Quelques feuilles encore tressaillent,
Ultimes vestiges d’une fresque
Que l’hiver condamne à la grisaille.
À l’aube, le vent a balayé
Les vignes que l’automne incendiaire,
Lassé du vert, avait rhabillées.
Elles ont pris l’air de cimetières
Où les ceps dressent leurs croix noueuses.

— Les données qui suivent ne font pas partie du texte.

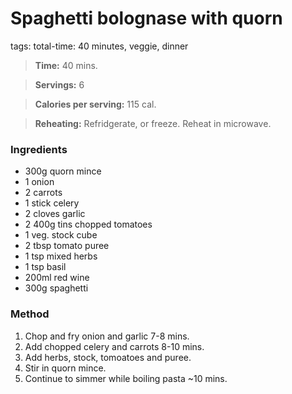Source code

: # Spaghetti bolognase with quorn 
tags: total-time: 40 minutes, veggie, dinner

> **Time:** 40 mins.

> **Servings:** 6

> **Calories per serving:** 115 cal.

> **Reheating:** Refridgerate, or freeze. Reheat in microwave.

### Ingredients

* 300g quorn mince
* 1 onion
* 2 carrots
* 1 stick celery
* 2 cloves garlic
* 2 400g tins chopped tomatoes
* 1 veg. stock cube
* 2 tbsp tomato puree
* 1 tsp mixed herbs
* 1 tsp basil
* 200ml red wine
* 300g spaghetti

### Method

1. Chop and fry onion and garlic 7-8 mins.
2. Add chopped celery and carrots 8-10 mins.
3. Add herbs, stock, tomoatoes and puree.
4. Stir in quorn mince.
5. Continue to simmer while boiling  pasta ~10 mins.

Aujourd’hui les oiseaux les désertent,
Seules des corneilles querelleuses
Emplissent l’air de leurs cris d’alerte.
Privées du soleil qui les ocrait,
Les pierres aussi virent au gris ;
Les coteaux sont drapés de secret,
La brume en efface les replis
Et recouvre les rares couleurs
De son oppressant voile crayeux.
Elle coule et nappe les demeures
Qui sombrent lentement sous nos yeux.
Au crépuscule, tout est confus,
Les collines partent en fumée,
Et l’on voit naître un halo diffus
Quand une fenêtre est allumée.
Mais un matin, un ciel éclatant
Enchâsse la campagne blanchie
– Océan oublié par les vents.
Des pentes que la neige infléchit,
Nulle arête, nul relief n’émerge
Sauf, à leurs pieds, les toits du hameau,
Comme un troupeau paissant sur la berge ;
Nul souffle ne trouble le tableau.
Tout brille dans la clarté du froid,
L’hiver dépose au sol ses diamants,
Aux vitres, des dentelles de soie,
Et du cristal aux bords des toits blancs.